_Instructions to follow:_ Could you write out, word for word, only the lines from the one containing "#### 排名 21:/donnemartin/system-design-primer" through the last line of the data below?

====== Material shown

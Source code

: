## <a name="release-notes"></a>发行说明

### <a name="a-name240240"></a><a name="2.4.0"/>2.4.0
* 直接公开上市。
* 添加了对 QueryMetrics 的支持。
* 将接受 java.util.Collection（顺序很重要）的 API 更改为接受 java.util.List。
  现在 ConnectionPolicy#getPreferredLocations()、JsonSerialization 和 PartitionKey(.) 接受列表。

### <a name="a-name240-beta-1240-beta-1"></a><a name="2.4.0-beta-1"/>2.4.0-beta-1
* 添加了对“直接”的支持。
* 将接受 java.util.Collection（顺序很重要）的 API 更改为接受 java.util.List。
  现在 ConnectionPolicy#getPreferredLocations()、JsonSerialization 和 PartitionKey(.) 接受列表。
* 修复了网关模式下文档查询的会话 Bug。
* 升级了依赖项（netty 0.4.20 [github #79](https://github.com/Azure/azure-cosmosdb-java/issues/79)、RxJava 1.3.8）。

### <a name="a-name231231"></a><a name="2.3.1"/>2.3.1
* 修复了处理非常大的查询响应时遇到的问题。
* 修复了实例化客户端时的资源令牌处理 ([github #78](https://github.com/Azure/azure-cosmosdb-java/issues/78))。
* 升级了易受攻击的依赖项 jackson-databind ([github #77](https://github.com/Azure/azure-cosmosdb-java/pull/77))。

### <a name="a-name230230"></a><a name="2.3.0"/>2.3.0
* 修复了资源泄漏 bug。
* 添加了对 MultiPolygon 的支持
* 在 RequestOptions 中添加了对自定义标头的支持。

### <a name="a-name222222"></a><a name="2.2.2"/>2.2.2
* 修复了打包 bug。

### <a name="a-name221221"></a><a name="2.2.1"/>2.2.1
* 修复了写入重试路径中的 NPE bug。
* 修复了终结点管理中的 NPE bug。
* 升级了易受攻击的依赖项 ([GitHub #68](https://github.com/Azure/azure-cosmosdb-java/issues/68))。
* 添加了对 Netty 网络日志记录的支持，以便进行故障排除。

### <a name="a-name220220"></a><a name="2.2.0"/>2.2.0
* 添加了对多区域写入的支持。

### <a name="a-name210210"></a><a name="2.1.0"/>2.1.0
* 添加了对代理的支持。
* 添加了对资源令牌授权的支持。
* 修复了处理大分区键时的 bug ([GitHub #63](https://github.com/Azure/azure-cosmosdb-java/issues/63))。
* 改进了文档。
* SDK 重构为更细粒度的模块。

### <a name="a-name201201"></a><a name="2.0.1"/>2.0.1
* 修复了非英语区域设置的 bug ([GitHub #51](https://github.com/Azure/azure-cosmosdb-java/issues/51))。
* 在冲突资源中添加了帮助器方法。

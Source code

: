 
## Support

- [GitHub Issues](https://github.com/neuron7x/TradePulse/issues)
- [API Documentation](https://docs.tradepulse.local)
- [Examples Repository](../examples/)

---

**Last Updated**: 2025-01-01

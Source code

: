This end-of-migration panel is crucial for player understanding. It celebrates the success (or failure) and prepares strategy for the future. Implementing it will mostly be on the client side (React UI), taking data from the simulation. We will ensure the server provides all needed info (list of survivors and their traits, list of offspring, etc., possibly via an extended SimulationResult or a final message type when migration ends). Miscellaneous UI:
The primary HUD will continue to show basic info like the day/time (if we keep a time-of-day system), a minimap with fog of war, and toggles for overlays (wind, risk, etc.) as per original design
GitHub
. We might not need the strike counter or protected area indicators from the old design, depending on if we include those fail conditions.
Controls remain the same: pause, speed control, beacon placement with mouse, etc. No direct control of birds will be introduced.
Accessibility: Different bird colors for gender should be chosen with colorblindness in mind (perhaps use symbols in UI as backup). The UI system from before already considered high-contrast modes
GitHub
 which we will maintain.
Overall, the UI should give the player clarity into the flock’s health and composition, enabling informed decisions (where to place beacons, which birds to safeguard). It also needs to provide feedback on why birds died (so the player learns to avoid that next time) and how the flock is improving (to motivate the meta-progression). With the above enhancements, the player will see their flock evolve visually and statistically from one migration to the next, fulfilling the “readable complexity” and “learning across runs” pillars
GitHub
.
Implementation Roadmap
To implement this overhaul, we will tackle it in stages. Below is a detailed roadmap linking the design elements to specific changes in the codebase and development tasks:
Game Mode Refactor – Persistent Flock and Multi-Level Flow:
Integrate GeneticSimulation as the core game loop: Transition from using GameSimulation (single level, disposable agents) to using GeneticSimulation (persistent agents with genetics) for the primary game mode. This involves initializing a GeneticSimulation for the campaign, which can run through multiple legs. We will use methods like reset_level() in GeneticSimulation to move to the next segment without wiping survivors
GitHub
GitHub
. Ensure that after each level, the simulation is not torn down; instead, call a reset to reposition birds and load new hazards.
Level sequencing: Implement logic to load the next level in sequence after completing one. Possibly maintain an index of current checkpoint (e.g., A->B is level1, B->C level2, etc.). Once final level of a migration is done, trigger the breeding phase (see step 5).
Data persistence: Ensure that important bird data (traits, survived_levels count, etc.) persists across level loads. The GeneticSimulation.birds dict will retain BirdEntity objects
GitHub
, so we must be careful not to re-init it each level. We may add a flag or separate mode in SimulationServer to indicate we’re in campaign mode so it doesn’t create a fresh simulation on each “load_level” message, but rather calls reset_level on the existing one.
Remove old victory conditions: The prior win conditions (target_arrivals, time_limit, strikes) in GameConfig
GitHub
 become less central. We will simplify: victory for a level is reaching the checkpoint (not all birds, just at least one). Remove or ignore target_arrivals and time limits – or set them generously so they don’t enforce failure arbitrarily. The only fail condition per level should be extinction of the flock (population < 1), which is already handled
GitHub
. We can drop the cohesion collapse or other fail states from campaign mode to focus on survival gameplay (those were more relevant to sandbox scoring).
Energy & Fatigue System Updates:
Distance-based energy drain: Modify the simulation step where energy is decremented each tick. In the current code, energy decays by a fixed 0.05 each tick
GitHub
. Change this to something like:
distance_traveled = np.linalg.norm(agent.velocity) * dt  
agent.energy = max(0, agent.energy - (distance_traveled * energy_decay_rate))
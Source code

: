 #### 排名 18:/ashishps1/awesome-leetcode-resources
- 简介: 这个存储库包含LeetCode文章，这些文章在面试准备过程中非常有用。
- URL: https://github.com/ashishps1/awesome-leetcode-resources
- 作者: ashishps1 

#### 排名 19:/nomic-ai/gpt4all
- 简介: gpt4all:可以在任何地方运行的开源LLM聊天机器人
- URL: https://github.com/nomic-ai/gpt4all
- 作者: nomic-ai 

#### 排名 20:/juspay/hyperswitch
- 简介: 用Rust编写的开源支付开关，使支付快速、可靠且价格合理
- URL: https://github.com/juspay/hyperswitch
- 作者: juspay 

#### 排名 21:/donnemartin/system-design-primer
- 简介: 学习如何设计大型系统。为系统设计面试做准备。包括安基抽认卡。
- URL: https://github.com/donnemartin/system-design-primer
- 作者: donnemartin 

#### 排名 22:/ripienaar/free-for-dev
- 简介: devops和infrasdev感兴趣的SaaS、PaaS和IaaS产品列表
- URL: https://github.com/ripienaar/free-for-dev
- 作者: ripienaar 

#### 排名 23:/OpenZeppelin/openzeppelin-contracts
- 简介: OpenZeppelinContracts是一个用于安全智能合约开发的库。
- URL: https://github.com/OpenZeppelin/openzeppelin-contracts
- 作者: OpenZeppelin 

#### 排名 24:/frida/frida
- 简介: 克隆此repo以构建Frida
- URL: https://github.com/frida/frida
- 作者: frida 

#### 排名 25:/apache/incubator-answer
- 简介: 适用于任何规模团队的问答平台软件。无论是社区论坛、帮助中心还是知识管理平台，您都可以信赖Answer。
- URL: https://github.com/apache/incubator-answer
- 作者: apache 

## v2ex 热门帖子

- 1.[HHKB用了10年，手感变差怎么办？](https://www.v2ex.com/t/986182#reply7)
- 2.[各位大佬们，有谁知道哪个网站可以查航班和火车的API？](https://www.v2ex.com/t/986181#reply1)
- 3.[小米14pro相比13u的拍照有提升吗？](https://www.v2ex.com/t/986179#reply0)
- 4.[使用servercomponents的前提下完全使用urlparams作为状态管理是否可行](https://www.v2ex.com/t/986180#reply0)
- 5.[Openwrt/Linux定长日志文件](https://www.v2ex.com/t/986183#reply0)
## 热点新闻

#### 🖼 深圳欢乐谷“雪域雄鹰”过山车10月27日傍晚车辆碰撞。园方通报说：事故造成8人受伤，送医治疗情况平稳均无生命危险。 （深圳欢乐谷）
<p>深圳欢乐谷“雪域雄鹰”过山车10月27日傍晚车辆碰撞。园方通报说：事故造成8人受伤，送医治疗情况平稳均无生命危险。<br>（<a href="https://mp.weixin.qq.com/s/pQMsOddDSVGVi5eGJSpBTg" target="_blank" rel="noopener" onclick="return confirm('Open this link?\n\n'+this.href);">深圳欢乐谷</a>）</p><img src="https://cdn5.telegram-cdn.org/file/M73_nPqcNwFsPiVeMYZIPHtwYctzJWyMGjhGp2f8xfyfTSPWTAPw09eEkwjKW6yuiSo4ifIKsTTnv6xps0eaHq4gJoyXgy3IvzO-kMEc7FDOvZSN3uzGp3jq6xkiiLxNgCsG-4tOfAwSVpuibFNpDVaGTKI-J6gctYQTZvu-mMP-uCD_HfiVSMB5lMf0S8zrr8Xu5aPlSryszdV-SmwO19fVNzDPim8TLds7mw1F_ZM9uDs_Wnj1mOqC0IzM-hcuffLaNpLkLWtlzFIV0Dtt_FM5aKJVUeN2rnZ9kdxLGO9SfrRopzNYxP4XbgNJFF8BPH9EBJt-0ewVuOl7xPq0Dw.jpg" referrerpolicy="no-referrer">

============

_The answer:_
#### 排名 21:/donnemartin/system-design-primer
- 简介: 学习如何设计大型系统。为系统设计面试做准备。包括安基抽认卡。
- URL: https://github.com/donnemartin/system-design-primer
- 作者: donnemartin 

#### 排名 22:/ripienaar/free-for-dev
- 简介: devops和infrasdev感兴趣的SaaS、PaaS和IaaS产品列表
- URL: https://github.com/ripienaar/free-for-dev
- 作者: ripienaar 

#### 排名 23:/OpenZeppelin/openzeppelin-contracts
- 简介: OpenZeppelinContracts是一个用于安全智能合约开发的库。
- URL: https://github.com/OpenZeppelin/openzeppelin-contracts
- 作者: OpenZeppelin 

#### 排名 24:/frida/frida
- 简介: 克隆此repo以构建Frida
- URL: https://github.com/frida/frida
- 作者: frida 

#### 排名 25:/apache/incubator-answer
- 简介: 适用于任何规模团队的问答平台软件。无论是社区论坛、帮助中心还是知识管理平台，您都可以信赖Answer。
- URL: https://github.com/apache/incubator-answer
- 作者: apache 

## v2ex 热门帖子

- 1.[HHKB用了10年，手感变差怎么办？](https://www.v2ex.com/t/986182#reply7)
- 2.[各位大佬们，有谁知道哪个网站可以查航班和火车的API？](https://www.v2ex.com/t/986181#reply1)
- 3.[小米14pro相比13u的拍照有提升吗？](https://www.v2ex.com/t/986179#reply0)
- 4.[使用servercomponents的前提下完全使用urlparams作为状态管理是否可行](https://www.v2ex.com/t/986180#reply0)
- 5.[Openwrt/Linux定长日志文件](https://www.v2ex.com/t/986183#reply0)
## 热点新闻

#### 🖼 深圳欢乐谷“雪域雄鹰”过山车10月27日傍晚车辆碰撞。园方通报说：事故造成8人受伤，送医治疗情况平稳均无生命危险。 （深圳欢乐谷）
<p>深圳欢乐谷“雪域雄鹰”过山车10月27日傍晚车辆碰撞。园方通报说：事故造成8人受伤，送医治疗情况平稳均无生命危险。<br>（<a href="https://mp.weixin.qq.com/s/pQMsOddDSVGVi5eGJSpBTg" target="_blank" rel="noopener" onclick="return confirm('Open this link?\n\n'+this.href);">深圳欢乐谷</a>）</p><img src="https://cdn5.telegram-cdn.org/file/M73_nPqcNwFsPiVeMYZIPHtwYctzJWyMGjhGp2f8xfyfTSPWTAPw09eEkwjKW6yuiSo4ifIKsTTnv6xps0eaHq4gJoyXgy3IvzO-kMEc7FDOvZSN3uzGp3jq6xkiiLxNgCsG-4tOfAwSVpuibFNpDVaGTKI-J6gctYQTZvu-mMP-uCD_HfiVSMB5lMf0S8zrr8Xu5aPlSryszdV-SmwO19fVNzDPim8TLds7mw1F_ZM9uDs_Wnj1mOqC0IzM-hcuffLaNpLkLWtlzFIV0Dtt_FM5aKJVUeN2rnZ9kdxLGO9SfrRopzNYxP4XbgNJFF8BPH9EBJt-0ewVuOl7xPq0Dw.jpg" referrerpolicy="no-referrer">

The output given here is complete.